> _TASK BRIEF_
For any picture in the lines below, please leave it out and copy the rest exactly.

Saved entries
────────────────────────────────────────

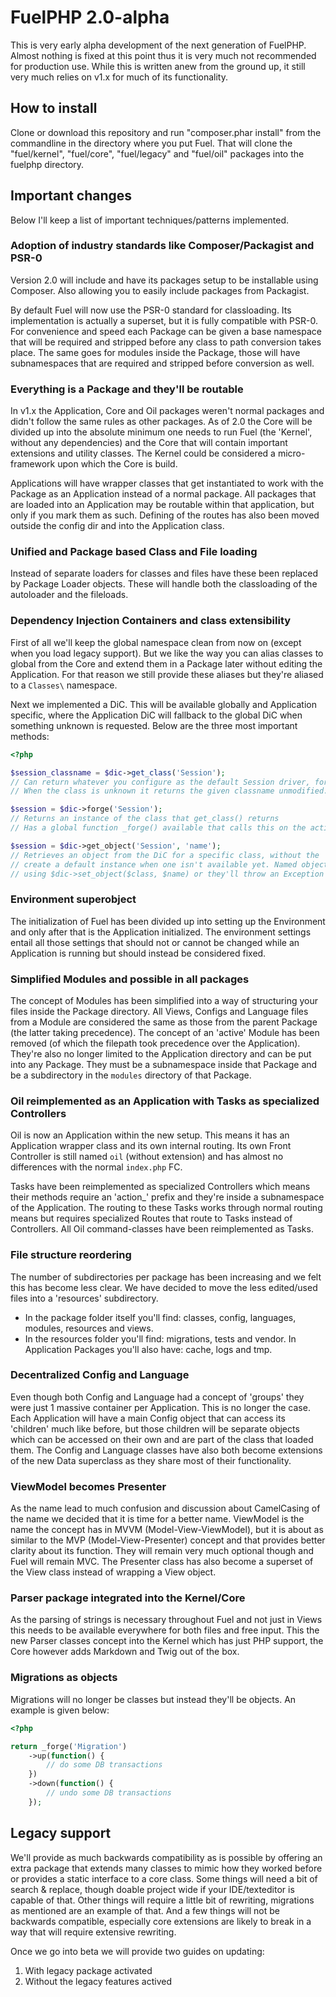 # FuelPHP 2.0-alpha

This is very early alpha development of the next generation of FuelPHP. Almost nothing is fixed at this point thus it
is very much not recommended for production use.
While this is written anew from the ground up, it still very much relies on v1.x for much of its functionality.

## How to install

Clone or download this repository and run "composer.phar install" from the commandline in the directory where you put 
Fuel. That will clone the "fuel/kernel", "fuel/core", "fuel/legacy" and "fuel/oil" packages into the fuelphp 
directory.

## Important changes

Below I'll keep a list of important techniques/patterns implemented.

### Adoption of industry standards like Composer/Packagist and PSR-0

Version 2.0 will include and have its packages setup to be installable using Composer. Also allowing you to easily
include packages from Packagist.

By default Fuel will now use the PSR-0 standard for classloading. Its implementation is actually a superset, but it is
fully compatible with PSR-0. For convenience and speed each Package can be given a base namespace that will be required
and stripped before any class to path conversion takes place. The same goes for modules inside the Package, those
will have subnamespaces that are required and stripped before conversion as well.

### Everything is a Package and they'll be routable

In v1.x the Application, Core and Oil packages weren't normal packages and didn't follow the same rules as other
packages. As of 2.0 the Core will be divided up into the absolute minimum one needs to run Fuel (the 'Kernel', without
any dependencies) and the Core that will contain important extensions and utility classes. The Kernel could be
considered a micro-framework upon which the Core is build.

Applications will have wrapper classes that get instantiated to work with the Package as an Application instead of a
normal package. All packages that are loaded into an Application may be routable within that application, but only
if you mark them as such.
Defining of the routes has also been moved outside the config dir and into the Application class.

### Unified and Package based Class and File loading

Instead of separate loaders for classes and files have these been replaced by Package Loader objects. These will handle
both the classloading of the autoloader and the fileloads.

### Dependency Injection Containers and class extensibility

First of all we'll keep the global namespace clean from now on (except when you load legacy support). But we like the
way you can alias classes to global from the Core and extend them in a Package later without editing the Application.
For that reason we still provide these aliases but they're aliased to a `Classes\` namespace.

Next we implemented a DiC. This will be available globally and Application specific, where the Application DiC will
fallback to the global DiC when something unknown is requested. Below are the three most important methods:

```php
<?php

$session_classname = $dic->get_class('Session');
// Can return whatever you configure as the default Session driver, for example 'Fuel\\Core\\Session\\Cookie'.
// When the class is unknown it returns the given classname unmodified.

$session = $dic->forge('Session');
// Returns an instance of the class that get_class() returns
// Has a global function _forge() available that calls this on the active Application's DiC

$session = $dic->get_object('Session', 'name');
// Retrieves an object from the DiC for a specific class, without the 'name' param it will
// create a default instance when one isn't available yet. Named objects must be registered
// using $dic->set_object($class, $name) or they'll throw an Exception
```

### Environment superobject

The initialization of Fuel has been divided up into setting up the Environment and only after that is the Application
initialized. The environment settings entail all those settings that should not or cannot be changed while an
Application is running but should instead be considered fixed.

### Simplified Modules and possible in all packages

The concept of Modules has been simplified into a way of structuring your files inside the Package directory. All Views,
Configs and Language files from a Module are considered the same as those from the parent Package (the latter taking
precedence). The concept of an 'active' Module has been removed (of which the filepath took precedence over the
Application).
They're also no longer limited to the Application directory and can be put into any Package. They must be a
subnamespace inside that Package and be a subdirectory in the `modules` directory of that Package.

### Oil reimplemented as an Application with Tasks as specialized Controllers

Oil is now an Application within the new setup. This means it has an Application wrapper class and its own internal
routing. Its own Front Controller is still named `oil` (without extension) and has almost no differences with the
normal `index.php` FC.

Tasks have been reimplemented as specialized Controllers which means their methods require an 'action_' prefix and
they're inside a subnamespace of the Application. The routing to these Tasks works through normal routing means but
requires specialized Routes that route to Tasks instead of Controllers.
All Oil command-classes have been reimplemented as Tasks.

### File structure reordering

The number of subdirectories per package has been increasing and we felt this has become less clear. We have decided
to move the less edited/used files into a 'resources' subdirectory.

* In the package folder itself you'll find: classes, config, languages, modules, resources and views.
* In the resources folder you'll find: migrations, tests and vendor. In Application Packages you'll also have: cache,
  logs and tmp.

### Decentralized Config and Language

Even though both Config and Language had a concept of 'groups' they were just 1 massive container per Application. This
is no longer the case. Each Application will have a main Config object that can access its 'children' much like
before, but those children will be separate objects which can be accessed on their own and are part of the class that
loaded them.
The Config and Language classes have also both become extensions of the new Data superclass as they share most of their
functionality.

### ViewModel becomes Presenter

As the name lead to much confusion and discussion about CamelCasing of the name we decided that it is time for a better
name. ViewModel is the name the concept has in MVVM (Model-View-ViewModel), but it is about as similar to the MVP
(Model-View-Presenter) concept and that provides better clarity about its function. They will remain very much optional
though and Fuel will remain MVC.
The Presenter class has also become a superset of the View class instead of wrapping a View object.

### Parser package integrated into the Kernel/Core

As the parsing of strings is necessary throughout Fuel and not just in Views this needs to be available everywhere for
both files and free input. This the new Parser classes concept into the Kernel which has just PHP support, the Core
however adds Markdown and Twig out of the box.

### Migrations as objects

Migrations will no longer be classes but instead they'll be objects. An example is given below:

```php
<?php

return _forge('Migration')
	->up(function() {
		// do some DB transactions
	})
	->down(function() {
		// undo some DB transactions
	});
```

## Legacy support

We'll provide as much backwards compatibility as is possible by offering an extra package that extends many classes to
mimic how they worked before or provides a static interface to a core class. Some things will need a bit of search &
replace, though doable project wide if your IDE/texteditor is capable of that. Other things will require a little bit
of rewriting, migrations as mentioned are an example of that.
And a few things will not be backwards compatible, especially core extensions are likely to break in a way that will
require extensive rewriting.

Once we go into beta we will provide two guides on updating:

1. With legacy package activated
2. Without the legacy features actived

────────────────────────────────────────

> _SOLUTION BELOW_
 # FuelPHP 2.0-alpha

This is very early alpha development of the next generation of FuelPHP. Almost nothing is fixed at this point thus it
is very much not recommended for production use.
While this is written anew from the ground up, it still very much relies on v1.x for much of its functionality.

## How to install

Clone or download this repository and run "composer.phar install" from the commandline in the directory where you put 
Fuel. That will clone the "fuel/kernel", "fuel/core", "fuel/legacy" and "fuel/oil" packages into the fuelphp 
directory.

## Important changes

Below I'll keep a list of important techniques/patterns implemented.

### Adoption of industry standards like Composer/Packagist and PSR-0

Version 2.0 will include and have its packages setup to be installable using Composer. Also allowing you to easily
include packages from Packagist.

By default Fuel will now use the PSR-0 standard for classloading. Its implementation is actually a superset, but it is
fully compatible with PSR-0. For convenience and speed each Package can be given a base namespace that will be required
and stripped before any class to path conversion takes place. The same goes for modules inside the Package, those
will have subnamespaces that are required and stripped before conversion as well.

### Everything is a Package and they'll be routable

In v1.x the Application, Core and Oil packages weren't normal packages and didn't follow the same rules as other
packages. As of 2.0 the Core will be divided up into the absolute minimum one needs to run Fuel (the 'Kernel', without
any dependencies) and the Core that will contain important extensions and utility classes. The Kernel could be
considered a micro-framework upon which the Core is build.

Applications will have wrapper classes that get instantiated to work with the Package as an Application instead of a
normal package. All packages that are loaded into an Application may be routable within that application, but only
if you mark them as such.
Defining of the routes has also been moved outside the config dir and into the Application class.

### Unified and Package based Class and File loading

Instead of separate loaders for classes and files have these been replaced by Package Loader objects. These will handle
both the classloading of the autoloader and the fileloads.

### Dependency Injection Containers and class extensibility

First of all we'll keep the global namespace clean from now on (except when you load legacy support). But we like the
way you can alias classes to global from the Core and extend them in a Package later without editing the Application.
For that reason we still provide these aliases but they're aliased to a `Classes\` namespace.

Next we implemented a DiC. This will be available globally and Application specific, where the Application DiC will
fallback to the global DiC when something unknown is requested. Below are the three most important methods:

```php
<?php

$session_classname = $dic->get_class('Session');
// Can return whatever you configure as the default Session driver, for example 'Fuel\\Core\\Session\\Cookie'.
// When the class is unknown it returns the given classname unmodified.

$session = $dic->forge('Session');
// Returns an instance of the class that get_class() returns
// Has a global function _forge() available that calls this on the active Application's DiC

$session = $dic->get_object('Session', 'name');
// Retrieves an object from the DiC for a specific class, without the 'name' param it will
// create a default instance when one isn't available yet. Named objects must be registered
// using $dic->set_object($class, $name) or they'll throw an Exception
```

### Environment superobject

The initialization of Fuel has been divided up into setting up the Environment and only after that is the Application
initialized. The environment settings entail all those settings that should not or cannot be changed while an
Application is running but should instead be considered fixed.

### Simplified Modules and possible in all packages

The concept of Modules has been simplified into a way of structuring your files inside the Package directory. All Views,
Configs and Language files from a Module are considered the same as those from the parent Package (the latter taking
precedence). The concept of an 'active' Module has been removed (of which the filepath took precedence over the
Application).
They're also no longer limited to the Application directory and can be put into any Package. They must be a
subnamespace inside that Package and be a subdirectory in the `modules` directory of that Package.

### Oil reimplemented as an Application with Tasks as specialized Controllers

Oil is now an Application within the new setup. This means it has an Application wrapper class and its own internal
routing. Its own Front Controller is still named `oil` (without extension) and has almost no differences with the
normal `index.php` FC.

Tasks have been reimplemented as specialized Controllers which means their methods require an 'action_' prefix and
they're inside a subnamespace of the Application. The routing to these Tasks works through normal routing means but
requires specialized Routes that route to Tasks instead of Controllers.
All Oil command-classes have been reimplemented as Tasks.

### File structure reordering

The number of subdirectories per package has been increasing and we felt this has become less clear. We have decided
to move the less edited/used files into a 'resources' subdirectory.

* In the package folder itself you'll find: classes, config, languages, modules, resources and views.
* In the resources folder you'll find: migrations, tests and vendor. In Application Packages you'll also have: cache,
  logs and tmp.

### Decentralized Config and Language

Even though both Config and Language had a concept of 'groups' they were just 1 massive container per Application. This
is no longer the case. Each Application will have a main Config object that can access its 'children' much like
before, but those children will be separate objects which can be accessed on their own and are part of the class that
loaded them.
The Config and Language classes have also both become extensions of the new Data superclass as they share most of their
functionality.

### ViewModel becomes Presenter

As the name lead to much confusion and discussion about CamelCasing of the name we decided that it is time for a better
name. ViewModel is the name the concept has in MVVM (Model-View-ViewModel), but it is about as similar to the MVP
(Model-View-Presenter) concept and that provides better clarity about its function. They will remain very much optional
though and Fuel will remain MVC.
The Presenter class has also become a superset of the View class instead of wrapping a View object.

### Parser package integrated into the Kernel/Core

As the parsing of strings is necessary throughout Fuel and not just in Views this needs to be available everywhere for
both files and free input. This the new Parser classes concept into the Kernel which has just PHP support, the Core
however adds Markdown and Twig out of the box.

### Migrations as objects

Migrations will no longer be classes but instead they'll be objects. An example is given below:

```php
<?php

return _forge('Migration')
	->up(function() {
		// do some DB transactions
	})
	->down(function() {
		// undo some DB transactions
	});
```

## Legacy support

We'll provide as much backwards compatibility as is possible by offering an extra package that extends many classes to
mimic how they worked before or provides a static interface to a core class. Some things will need a bit of search &
replace, though doable project wide if your IDE/texteditor is capable of that. Other things will require a little bit
of rewriting, migrations as mentioned are an example of that.
And a few things will not be backwards compatible, especially core extensions are likely to break in a way that will
require extensive rewriting.

Once we go into beta we will provide two guides on updating:

1. With legacy package activated
2. Without the legacy features actived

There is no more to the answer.